??? I was using AVG Free Anti Virus software before and it didn’t removed or healed that WORM Virus! It won’t even “Move to virus vault” The infected file was c:\windows\system32\dllhost.exe… Anyway, what I did was I uninstalled that AVG and installed yours. Well, still the same result, it was not removed but the good news is it was moved to the “VAULT”. My question is, what will be the effect of just moving an infected file in a vault? By the way, can I completely remove dllhost.exe in my XP? Thanks in advance! Nice product you have here!
Be aware: c:\windows\system32\dllhost.exe is a systemfile not a Virus/Worm!
The Nachi Worm would be located in c:windows\system32\Wins\Dllhost.exe
this is (as raman said ) a system file. please scan your computer with housecall and let us know the results ( the new trend engine is great!!! )
http://housecall.trendmicro.com
(the new trend engine is great!!! )
huh ? :o
Godzilla trend has a new engine 6.810. This is a huge update as the old scan engine was over 11 months old.
BTW nice name Im a big Godzilla fan too 8)
To Raman: the location (c:\windows\system32\dllhost.exe) that I posted is actually the infected file… I was NOT referring that it it was the virus!
Thanks for the response, I’ll do the “housecall” right now.
yes i know that of course, but what should be new on this engine ?
It lacks the same old issues - for instance polymorph viruses.
Godzilla, i believe there not many real polymorphic virusses and trojans.
Most of the time the dropper is polymorphic but not the payload.
(just like with the nasty Russian Donald Dick tojan).
So when the trojan drops his pakket, the resident scanner (or on-demand like in Trends housecall) of the AV will catch it.
Tell me if i’m wrong
Kind regards,
Waldo
no youre right waldo
You did learn this from me in the wilders forum right ? Maybe you know me under the name xor ;D
This Dropper is the SMorph Dropper and this Dropper isn’t even polymorph. He has a bug inside so that you have always the same pattern of bytes in the first 2 k of each file
This means you need just to look for 2 different short scan strings combined with some other bytes to avoid false positives.
This would not be possible if it was a real polymorphic type.
I did wrote some kind of tutorial on wilders how to detect this “polymorphic” Dropper if i remember right it was in the TDS section.

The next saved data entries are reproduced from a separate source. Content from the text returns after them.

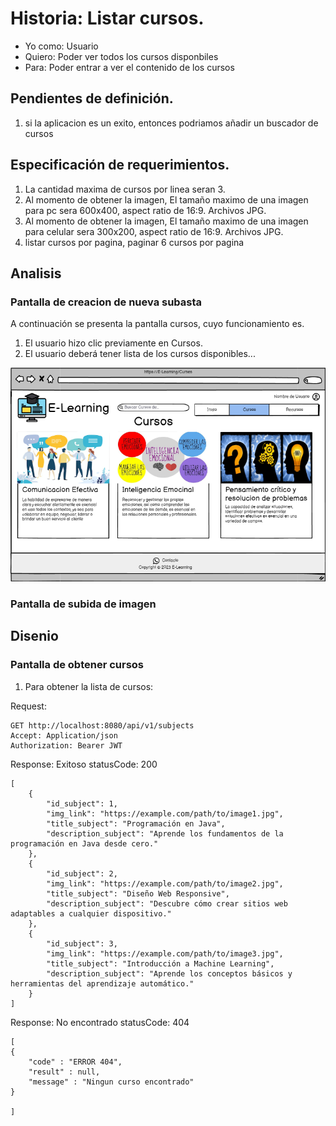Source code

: # Historia: Listar cursos.

- Yo como: Usuario
- Quiero: Poder ver todos los cursos disponbiles
- Para: Poder entrar a ver el contenido de los cursos

## Pendientes de definición.

1. si la aplicacion es un exito, entonces podriamos añadir un buscador de cursos

## Especificación de requerimientos.

1. La cantidad maxima de cursos por linea seran 3.
2. Al momento de obtener la imagen, El tamaño maximo de una imagen para pc sera 600x400, aspect ratio de 16:9. Archivos JPG.
3. Al momento de obtener la imagen, El tamaño maximo de una imagen para celular sera 300x200, aspect ratio de 16:9. Archivos JPG.
4. listar cursos por pagina, paginar 6 cursos por pagina

## Analisis

### Pantalla de creacion de nueva subasta

A continuación se presenta la pantalla cursos, cuyo funcionamiento es.

1. El usuario hizo clic previamente en Cursos.
2. El usuario deberá tener lista de los cursos disponibles...

![Alt text](image-2.png)

### Pantalla de subida de imagen

## Disenio

### Pantalla de obtener cursos

1. Para obtener la lista de cursos:

Request:

```
GET http://localhost:8080/api/v1/subjects
Accept: Application/json
Authorization: Bearer JWT
```

Response: Exitoso statusCode: 200

```
[
    {
        "id_subject": 1,
        "img_link": "https://example.com/path/to/image1.jpg",
        "title_subject": "Programación en Java",
        "description_subject": "Aprende los fundamentos de la programación en Java desde cero."
    },
    {
        "id_subject": 2,
        "img_link": "https://example.com/path/to/image2.jpg",
        "title_subject": "Diseño Web Responsive",
        "description_subject": "Descubre cómo crear sitios web adaptables a cualquier dispositivo."
    },
    {
        "id_subject": 3,
        "img_link": "https://example.com/path/to/image3.jpg",
        "title_subject": "Introducción a Machine Learning",
        "description_subject": "Aprende los conceptos básicos y herramientas del aprendizaje automático."
    }
]
```

Response: No encontrado statusCode: 404

```
[
{
    "code" : "ERROR 404",
    "result" : null,
    "message" : "Ningun curso encontrado"
}

]
```
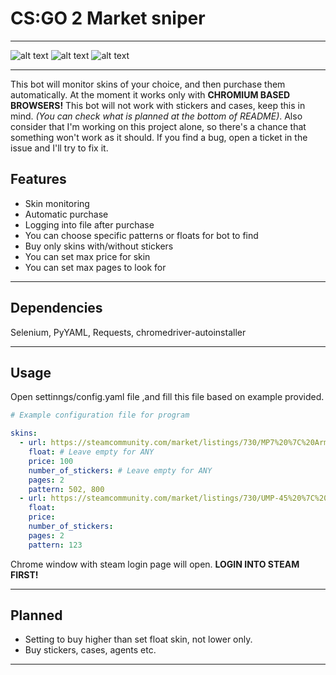 # CS:GO 2 Market sniper
***
![alt text](https://img.shields.io/github/last-commit/ruthucvmx/csgo-market-sniper?style=for-the-badge) ![alt text](https://img.shields.io/github/commit-activity/m/ruthucvmx/csgo-market-sniper?style=for-the-badge) ![alt text](https://img.shields.io/github/languages/top/ruthucvmx/csgo-market-sniper?style=for-the-badge)
***
This bot will monitor skins of your choice, and then purchase them automatically.
At the moment it works only with **CHROMIUM BASED BROWSERS!**
This bot will not work with stickers and cases, keep this in mind. *(You can check what is planned at the bottom of README)*. Also consider that I'm working on this project alone, so there's a chance that something won't work as it should. If you find a bug, open a ticket in the issue and I'll try to fix it.

## Features

- Skin monitoring
- Automatic purchase
- Logging into file after purchase
- You can choose specific patterns or floats for bot to find
- Buy only skins with/without stickers
- You can set max price for skin
- You can set max pages to look for
***
## Dependencies

Selenium, PyYAML, Requests, chromedriver-autoinstaller

***
## Usage
Open settinngs/config.yaml file ,and fill this file based on example provided.

```yaml
# Example configuration file for program

skins:
  - url: https://steamcommunity.com/market/listings/730/MP7%20%7C%20Army%20Recon%20%28Field-Tested%29
    float: # Leave empty for ANY
    price: 100 
    number_of_stickers: # Leave empty for ANY
    pages: 2
    pattern: 502, 800
  - url: https://steamcommunity.com/market/listings/730/UMP-45%20%7C%20Urban%20DDPAT%20%28Factory%20New%29
    float: 
    price: 
    number_of_stickers:
    pages: 2
    pattern: 123
```

Chrome window with steam login page will open. **LOGIN INTO STEAM FIRST!**
***
## Planned

- Setting to buy higher than set float skin, not lower only.
- Buy stickers, cases, agents etc.
***

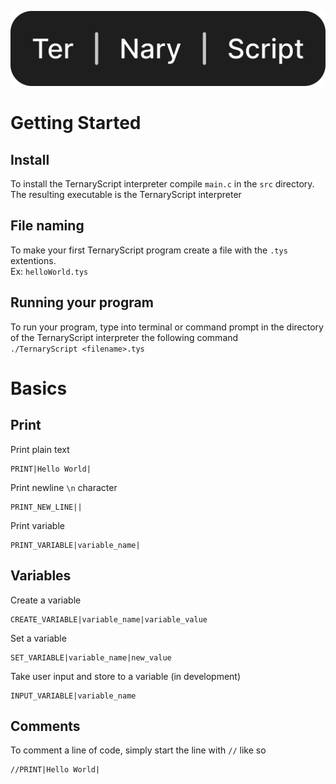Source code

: ![TernaryScript](./logo/logo.svg)
# Getting Started
## Install
To install the TernaryScript interpreter compile `main.c` in the `src` directory. The resulting executable is the TernaryScript interpreter
## File naming
To make your first TernaryScript program create a file with the `.tys` extentions.
<br>
Ex: `helloWorld.tys`
## Running your program
To run your program, type into terminal or command prompt in the directory of the TernaryScript interpreter the following command
<br>
`./TernaryScript <filename>.tys`
# Basics
## Print
Print plain text
```
PRINT|Hello World|
```
Print newline `\n` character
```
PRINT_NEW_LINE||
```
Print variable
```
PRINT_VARIABLE|variable_name|
```
## Variables
Create a variable
```
CREATE_VARIABLE|variable_name|variable_value
```
Set a variable
```
SET_VARIABLE|variable_name|new_value
```
Take user input and store to a variable (in development)
```
INPUT_VARIABLE|variable_name
```
## Comments
To comment a line of code, simply start the line with `//` like so
```
//PRINT|Hello World|
```
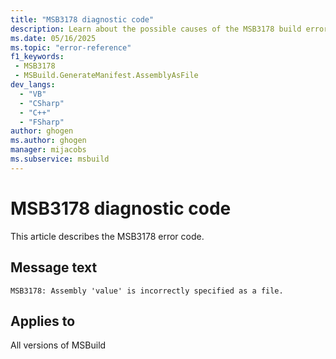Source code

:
 ```yaml
---
title: "MSB3178 diagnostic code"
description: Learn about the possible causes of the MSB3178 build error, and get troubleshooting tips.
ms.date: 05/16/2025
ms.topic: "error-reference"
f1_keywords:
 - MSB3178
 - MSBuild.GenerateManifest.AssemblyAsFile
dev_langs:
  - "VB"
  - "CSharp"
  - "C++"
  - "FSharp"
author: ghogen
ms.author: ghogen
manager: mijacobs
ms.subservice: msbuild
---
```


# MSB3178 diagnostic code

<!-- :::ErrorDefinitionDescription::: -->
<!-- :::editable-content name="introDescription"::: -->
This article describes the MSB3178 error code.
<!-- :::editable-content-end::: -->

## Message text

<!-- :::editable-content name="messageText"::: -->
`MSB3178: Assembly 'value' is incorrectly specified as a file.`
<!-- :::editable-content-end::: -->
<!-- MSB3178: Assembly '{0}' is incorrectly specified as a file. -->

<!-- :::editable-content name="postOutputDescription"::: -->
<!--
{StrBegin="MSB3178: "}
-->
<!-- :::editable-content-end::: -->
<!-- :::ErrorDefinitionDescription-end::: -->

## Applies to

All versions of MSBuild
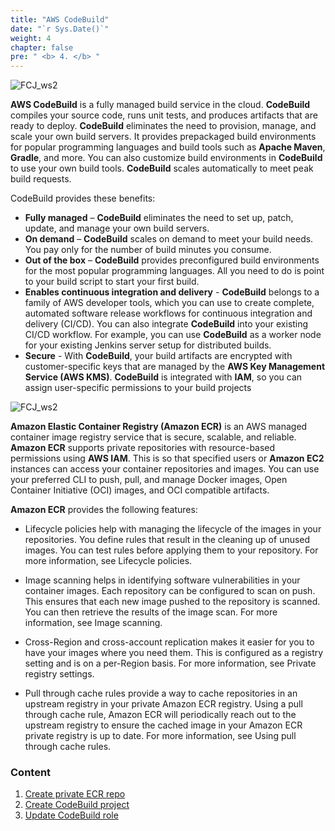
 ```yaml
---
title: "AWS CodeBuild"
date: "`r Sys.Date()`"
weight: 4
chapter: false
pre: " <b> 4. </b> "
---
```


![FCJ_ws2](/FCJ-Workshop-2/images/4.codebuild/aws_codebuild.png)

**AWS CodeBuild** is a fully managed build service in the cloud. **CodeBuild** compiles your source code, runs unit tests, and produces artifacts that are ready to deploy. **CodeBuild** eliminates the need to provision, manage, and scale your own build servers. It provides prepackaged build environments for popular programming languages and build tools such as **Apache Maven**, **Gradle**, and more. You can also customize build environments in **CodeBuild** to use your own build tools. **CodeBuild** scales automatically to meet peak build requests.

CodeBuild provides these benefits:

- **Fully managed** – **CodeBuild** eliminates the need to set up, patch, update, and manage your own build servers.
- **On demand** – **CodeBuild** scales on demand to meet your build needs. You pay only for the number of build minutes you consume.
- **Out of the box** – **CodeBuild** provides preconfigured build environments for the most popular programming languages. All you need to do is point to your build script to start your first build.
- **Enables continuous integration and delivery** - **CodeBuild** belongs to a family of AWS developer tools, which you can use to create complete, automated software release workflows for continuous integration and delivery (CI/CD). You can also integrate **CodeBuild** into your existing CI/CD workflow. For example, you can use **CodeBuild** as a worker node for your existing Jenkins server setup for distributed builds.
- **Secure** - With **CodeBuild**, your build artifacts are encrypted with customer-specific keys that are managed by the **AWS Key Management Service (AWS KMS)**. **CodeBuild** is integrated with **IAM**, so you can assign user-specific permissions to your build projects

![FCJ_ws2](/FCJ-Workshop-2/images/4.codebuild/aws_ecr.png)

**Amazon Elastic Container Registry (Amazon ECR)** is an AWS managed container image registry service that is secure, scalable, and reliable. **Amazon ECR** supports private repositories with resource-based permissions using **AWS IAM**. This is so that specified users or **Amazon EC2** instances can access your container repositories and images. You can use your preferred CLI to push, pull, and manage Docker images, Open Container Initiative (OCI) images, and OCI compatible artifacts.

**Amazon ECR** provides the following features:

- Lifecycle policies help with managing the lifecycle of the images in your repositories. You define rules that result in the cleaning up of unused images. You can test rules before applying them to your repository. For more information, see Lifecycle policies.

- Image scanning helps in identifying software vulnerabilities in your container images. Each repository can be configured to scan on push. This ensures that each new image pushed to the repository is scanned. You can then retrieve the results of the image scan. For more information, see Image scanning.

- Cross-Region and cross-account replication makes it easier for you to have your images where you need them. This is configured as a registry setting and is on a per-Region basis. For more information, see Private registry settings.

- Pull through cache rules provide a way to cache repositories in an upstream registry in your private Amazon ECR registry. Using a pull through cache rule, Amazon ECR will periodically reach out to the upstream registry to ensure the cached image in your Amazon ECR private registry is up to date. For more information, see Using pull through cache rules.

### Content

1.  [Create private ECR repo](4.1-ecr_repo/)
2.  [Create CodeBuild project](4.2-build_project/)
3.  [Update CodeBuild role](4.3-role/)
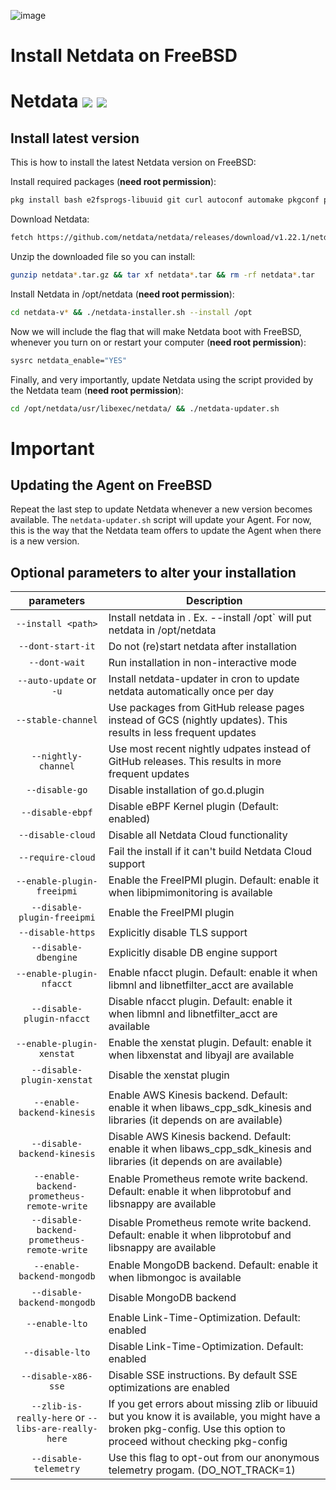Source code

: <!--
---
title: "Install Netdata on FreeBSD"
custom_edit_url: https://github.com/netdata/netdata/edit/master/packaging/installer/methods/freebsd.md
---
-->
![image](https://github.com/thoggs/netdata/blob/master/packaging/installer/methods/freebsd-logo.png)

# Install Netdata on FreeBSD

# Netdata ![](https://registry.my-netdata.io/api/v1/badge.svg?chart=web_log_nginx.requests_per_url&options=unaligned&dimensions=kickstart&group=sum&after=-3600&label=last+hour&units=installations&value_color=orange&precision=0) ![](https://registry.my-netdata.io/api/v1/badge.svg?chart=web_log_nginx.requests_per_url&options=unaligned&dimensions=kickstart&group=sum&after=-86400&label=today&units=installations&precision=0)

## Install latest version
This is how to install the latest Netdata version on FreeBSD:

Install required packages (**need root permission**):

```sh
pkg install bash e2fsprogs-libuuid git curl autoconf automake pkgconf pidof Judy liblz4 libuv json-c cmake
```

Download Netdata:

```sh
fetch https://github.com/netdata/netdata/releases/download/v1.22.1/netdata-v1.22.1.tar.gz
```

Unzip the downloaded file so you can install:

```sh
gunzip netdata*.tar.gz && tar xf netdata*.tar && rm -rf netdata*.tar
```

Install Netdata in /opt/netdata (**need root permission**):

```sh
cd netdata-v* && ./netdata-installer.sh --install /opt
```

Now we will include the flag that will make Netdata boot with FreeBSD, whenever you turn on or restart your computer (**need root permission**):

```sh
sysrc netdata_enable="YES"
```

Finally, and very importantly, update Netdata using the script provided by the Netdata team (**need root permission**):

```sh
cd /opt/netdata/usr/libexec/netdata/ && ./netdata-updater.sh
```

# Important
## Updating the Agent on FreeBSD
Repeat the last step to update Netdata whenever a new version becomes available. 
The `netdata-updater.sh` script will update your Agent. 
For now, this is the way that the Netdata team offers to update the Agent when there is a new version.

## Optional parameters to alter your installation
| parameters | Description |
|:-----:|-----------|
|`--install <path>`| Install netdata in <path>. Ex. --install /opt` will put netdata in /opt/netdata|
| `--dont-start-it` | Do not (re)start netdata after installation|
| `--dont-wait` | Run installation in non-interactive mode|
| `--auto-update` or `-u` | Install netdata-updater in cron to update netdata automatically once per day|
| `--stable-channel` | Use packages from GitHub release pages instead of GCS (nightly updates). This results in less frequent updates|
| `--nightly-channel` | Use most recent nightly udpates instead of GitHub releases. This results in more frequent updates|
| `--disable-go` | Disable installation of go.d.plugin|
| `--disable-ebpf` | Disable eBPF Kernel plugin (Default: enabled)|
| `--disable-cloud` | Disable all Netdata Cloud functionality|
| `--require-cloud` | Fail the install if it can't build Netdata Cloud support|
| `--enable-plugin-freeipmi` | Enable the FreeIPMI plugin. Default: enable it when libipmimonitoring is available|
| `--disable-plugin-freeipmi` | Enable the FreeIPMI plugin|
| `--disable-https` | Explicitly disable TLS support|
| `--disable-dbengine` | Explicitly disable DB engine support|
| `--enable-plugin-nfacct` | Enable nfacct plugin. Default: enable it when libmnl and libnetfilter_acct are available|
| `--disable-plugin-nfacct` | Disable nfacct plugin. Default: enable it when libmnl and libnetfilter_acct are available|
| `--enable-plugin-xenstat` | Enable the xenstat plugin. Default: enable it when libxenstat and libyajl are available|
| `--disable-plugin-xenstat` | Disable the xenstat plugin|
| `--enable-backend-kinesis` | Enable AWS Kinesis backend. Default: enable it when libaws_cpp_sdk_kinesis and libraries (it depends on are available)|                           
| `--disable-backend-kinesis` | Disable AWS Kinesis backend. Default: enable it when libaws_cpp_sdk_kinesis and libraries (it depends on are available)|
| `--enable-backend-prometheus-remote-write` | Enable Prometheus remote write backend. Default: enable it when libprotobuf and libsnappy are available|
| `--disable-backend-prometheus-remote-write` | Disable Prometheus remote write backend. Default: enable it when libprotobuf and libsnappy are available|
| `--enable-backend-mongodb` | Enable MongoDB backend. Default: enable it when libmongoc is available|
| `--disable-backend-mongodb` | Disable MongoDB backend|
| `--enable-lto` | Enable Link-Time-Optimization. Default: enabled|
| `--disable-lto` | Disable Link-Time-Optimization. Default: enabled|
| `--disable-x86-sse` | Disable SSE instructions. By default SSE optimizations are enabled|
| `--zlib-is-really-here` or `--libs-are-really-here` | If you get errors about missing zlib or libuuid but you know it is available, you might have a broken pkg-config. Use this option to proceed without checking pkg-config|
|`--disable-telemetry` | Use this flag to opt-out from our anonymous telemetry progam. (DO_NOT_TRACK=1)|
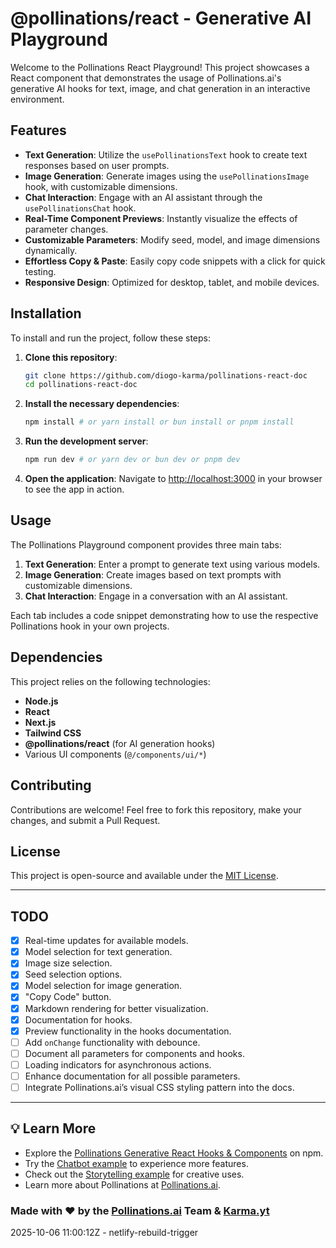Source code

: # @pollinations/react - Generative AI Playground

Welcome to the Pollinations React Playground! This project showcases a React component that demonstrates the usage of Pollinations.ai's generative AI hooks for text, image, and chat generation in an interactive environment.

## Features

- **Text Generation**: Utilize the `usePollinationsText` hook to create text responses based on user prompts.
- **Image Generation**: Generate images using the `usePollinationsImage` hook, with customizable dimensions.
- **Chat Interaction**: Engage with an AI assistant through the `usePollinationsChat` hook.
- **Real-Time Component Previews**: Instantly visualize the effects of parameter changes.
- **Customizable Parameters**: Modify seed, model, and image dimensions dynamically.
- **Effortless Copy & Paste**: Easily copy code snippets with a click for quick testing.
- **Responsive Design**: Optimized for desktop, tablet, and mobile devices.


## Installation

To install and run the project, follow these steps:

1. **Clone this repository**:
   ```bash
   git clone https://github.com/diogo-karma/pollinations-react-doc
   cd pollinations-react-doc
   ```

2. **Install the necessary dependencies**:
   ```bash
   npm install # or yarn install or bun install or pnpm install
   ```

3. **Run the development server**:
   ```bash
   npm run dev # or yarn dev or bun dev or pnpm dev
   ```

4. **Open the application**:
   Navigate to [http://localhost:3000](http://localhost:3000) in your browser to see the app in action.

## Usage

The Pollinations Playground component provides three main tabs:

1. **Text Generation**: Enter a prompt to generate text using various models.
2. **Image Generation**: Create images based on text prompts with customizable dimensions.
3. **Chat Interaction**: Engage in a conversation with an AI assistant.

Each tab includes a code snippet demonstrating how to use the respective Pollinations hook in your own projects.

## Dependencies

This project relies on the following technologies:

- **Node.js**
- **React**
- **Next.js**
- **Tailwind CSS**
- **@pollinations/react** (for AI generation hooks)
- Various UI components (`@/components/ui/*`)

## Contributing

Contributions are welcome! Feel free to fork this repository, make your changes, and submit a Pull Request.

## License

This project is open-source and available under the [MIT License](./LICENSE).

---

## TODO

- [X] Real-time updates for available models.
- [X] Model selection for text generation.
- [X] Image size selection.
- [X] Seed selection options.
- [X] Model selection for image generation.
- [X] "Copy Code" button.
- [X] Markdown rendering for better visualization.
- [X] Documentation for hooks.
- [X] Preview functionality in the hooks documentation.
- [ ] Add `onChange` functionality with debounce.
- [ ] Document all parameters for components and hooks.
- [ ] Loading indicators for asynchronous actions.
- [ ] Enhance documentation for all possible parameters.
- [ ] Integrate Pollinations.ai’s visual CSS styling pattern into the docs.

---

## 💡 Learn More

- Explore the [Pollinations Generative React Hooks & Components](https://www.npmjs.com/package/@pollinations/react) on npm.
- Try the [Chatbot example](https://karma.pollinations.ai) to experience more features.
- Check out the [Storytelling example](https://storytelling.karma.yt/) for creative uses.
- Learn more about Pollinations at [Pollinations.ai](https://pollinations.ai).

### Made with ❤️ by the [Pollinations.ai](https://pollinations.ai) Team & [Karma.yt](https://karma.yt)
2025-10-06 11:00:12Z - netlify-rebuild-trigger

Hi! I just finished scanning for viruses in Trend Micro’s housecall and it found ZERO traces of any viruses… Did AVAST solved the problem? I am confused, I have a copy here of Norton 2003, should I install this and get rid of Avast? :
Thanks for the replies!
I do remember reading it somewere, could be indeed at Wilders.org.
Knowledge has to come from somewere isn’t it ? ;D
btw : Welcome Xor ! (i know your a regular at Wilders)
Kind regards,
Waldo
Hi! I just finished scanning for viruses in Trend Micro's housecall and it found ZERO traces of any viruses... Did AVAST solved the problem? I am confused, I have a copy here of Norton 2003, should I install this and get rid of Avast?
no im sure A update will be made IF its a virus and not a false positive
What makes you think that you are infected? That dllhost.exe (in system32)is a Systemfile.